The court sustained a general demurrer to this declaration. The plaintiff in error abided his pleading, and judgment was entered accordingly. The record was brought into the Appellate Court for the First District by writ of error, and the judgment of the circuit court was there affirmed. This is a writ of error to bring the record into review in this court.

William J. Strong, for plaintiff in error.

Sidney F. Andrews, (James Fentress, of counsel,) for defendant in error the Illinois Central Railroad Co.

E. E. Osborn, (A. W. Pulver, and Lloyd W. Bowers, of counsel,) for defendant in error the Chicago and Northwestern Railway Co.

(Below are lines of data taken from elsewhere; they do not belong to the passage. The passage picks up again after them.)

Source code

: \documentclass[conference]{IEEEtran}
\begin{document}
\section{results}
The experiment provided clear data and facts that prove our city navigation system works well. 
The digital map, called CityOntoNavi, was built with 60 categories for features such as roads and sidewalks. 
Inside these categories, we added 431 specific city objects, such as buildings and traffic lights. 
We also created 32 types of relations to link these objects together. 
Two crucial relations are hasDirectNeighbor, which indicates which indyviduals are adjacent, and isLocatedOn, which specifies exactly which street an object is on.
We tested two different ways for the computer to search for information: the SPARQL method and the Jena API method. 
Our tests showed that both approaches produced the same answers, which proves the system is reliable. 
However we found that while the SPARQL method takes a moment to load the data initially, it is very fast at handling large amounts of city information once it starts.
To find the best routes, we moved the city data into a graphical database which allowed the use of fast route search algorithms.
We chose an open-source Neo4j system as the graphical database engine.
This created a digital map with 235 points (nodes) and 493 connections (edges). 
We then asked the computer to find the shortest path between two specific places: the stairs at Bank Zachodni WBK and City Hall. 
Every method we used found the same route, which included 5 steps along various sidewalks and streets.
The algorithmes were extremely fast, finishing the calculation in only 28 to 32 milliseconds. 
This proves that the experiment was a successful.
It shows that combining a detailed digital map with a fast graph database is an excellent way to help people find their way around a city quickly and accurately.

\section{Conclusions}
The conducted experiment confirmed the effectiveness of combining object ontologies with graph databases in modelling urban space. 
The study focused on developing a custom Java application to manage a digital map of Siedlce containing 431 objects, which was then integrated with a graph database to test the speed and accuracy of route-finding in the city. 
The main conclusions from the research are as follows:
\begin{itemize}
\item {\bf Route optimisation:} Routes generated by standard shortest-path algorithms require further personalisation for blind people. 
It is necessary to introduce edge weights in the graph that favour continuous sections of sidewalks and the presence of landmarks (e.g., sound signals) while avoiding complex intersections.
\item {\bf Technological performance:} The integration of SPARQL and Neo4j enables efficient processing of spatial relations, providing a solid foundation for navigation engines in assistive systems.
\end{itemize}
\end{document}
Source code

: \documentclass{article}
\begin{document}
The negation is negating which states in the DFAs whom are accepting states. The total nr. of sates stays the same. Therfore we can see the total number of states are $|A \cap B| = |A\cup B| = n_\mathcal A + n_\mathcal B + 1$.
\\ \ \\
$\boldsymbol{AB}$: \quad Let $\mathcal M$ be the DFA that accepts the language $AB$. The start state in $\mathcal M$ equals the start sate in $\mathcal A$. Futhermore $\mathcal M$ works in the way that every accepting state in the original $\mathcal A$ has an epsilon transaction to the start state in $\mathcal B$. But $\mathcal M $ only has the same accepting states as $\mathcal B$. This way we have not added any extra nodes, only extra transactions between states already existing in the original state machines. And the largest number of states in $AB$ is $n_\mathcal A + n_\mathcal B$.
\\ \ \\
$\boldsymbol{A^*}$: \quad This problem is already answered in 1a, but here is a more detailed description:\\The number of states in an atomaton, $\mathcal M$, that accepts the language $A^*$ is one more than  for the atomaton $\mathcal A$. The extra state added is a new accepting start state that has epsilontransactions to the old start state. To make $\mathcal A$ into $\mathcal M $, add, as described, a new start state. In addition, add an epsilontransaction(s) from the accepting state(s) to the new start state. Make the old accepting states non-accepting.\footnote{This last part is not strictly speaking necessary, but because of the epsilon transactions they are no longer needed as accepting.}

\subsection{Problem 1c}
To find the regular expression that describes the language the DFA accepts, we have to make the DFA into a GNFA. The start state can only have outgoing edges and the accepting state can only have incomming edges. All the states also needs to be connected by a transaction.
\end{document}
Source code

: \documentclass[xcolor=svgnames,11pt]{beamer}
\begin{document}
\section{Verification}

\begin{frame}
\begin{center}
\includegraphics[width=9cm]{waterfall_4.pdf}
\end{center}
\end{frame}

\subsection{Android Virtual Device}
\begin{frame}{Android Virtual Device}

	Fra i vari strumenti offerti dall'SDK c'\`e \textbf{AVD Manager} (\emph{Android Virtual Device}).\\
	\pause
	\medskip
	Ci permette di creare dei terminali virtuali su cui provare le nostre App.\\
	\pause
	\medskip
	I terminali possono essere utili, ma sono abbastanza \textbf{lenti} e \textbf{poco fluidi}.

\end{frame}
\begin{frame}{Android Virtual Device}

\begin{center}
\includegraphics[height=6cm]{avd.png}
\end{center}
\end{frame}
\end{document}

*535Mr. Chief Justice Boggs

delivered the opinion of the court:

Counsel for plaintiff in error, in support of his insistence the circuit court erred in holding the declaration did not state a cause of action, says: “The question presented by the declaration and demurrer (when shorn of legal phraseology) is simply this: Is it lawful for all the employers in any line of industry to combine and agree that they will not hire any of each other’s employees who have left the service of any one of them, unless the employer whose service he has left gives his consent that such employee may be employed? Or, to put it in another form: Is it lawful for all the employers in any line of industry to combine and conspire together to punish a man who leaves their service during a strike by refusing him employment, and thus preventing him from securing employment at his trade, unless his former master emancipates him by giving his consent to his employment?”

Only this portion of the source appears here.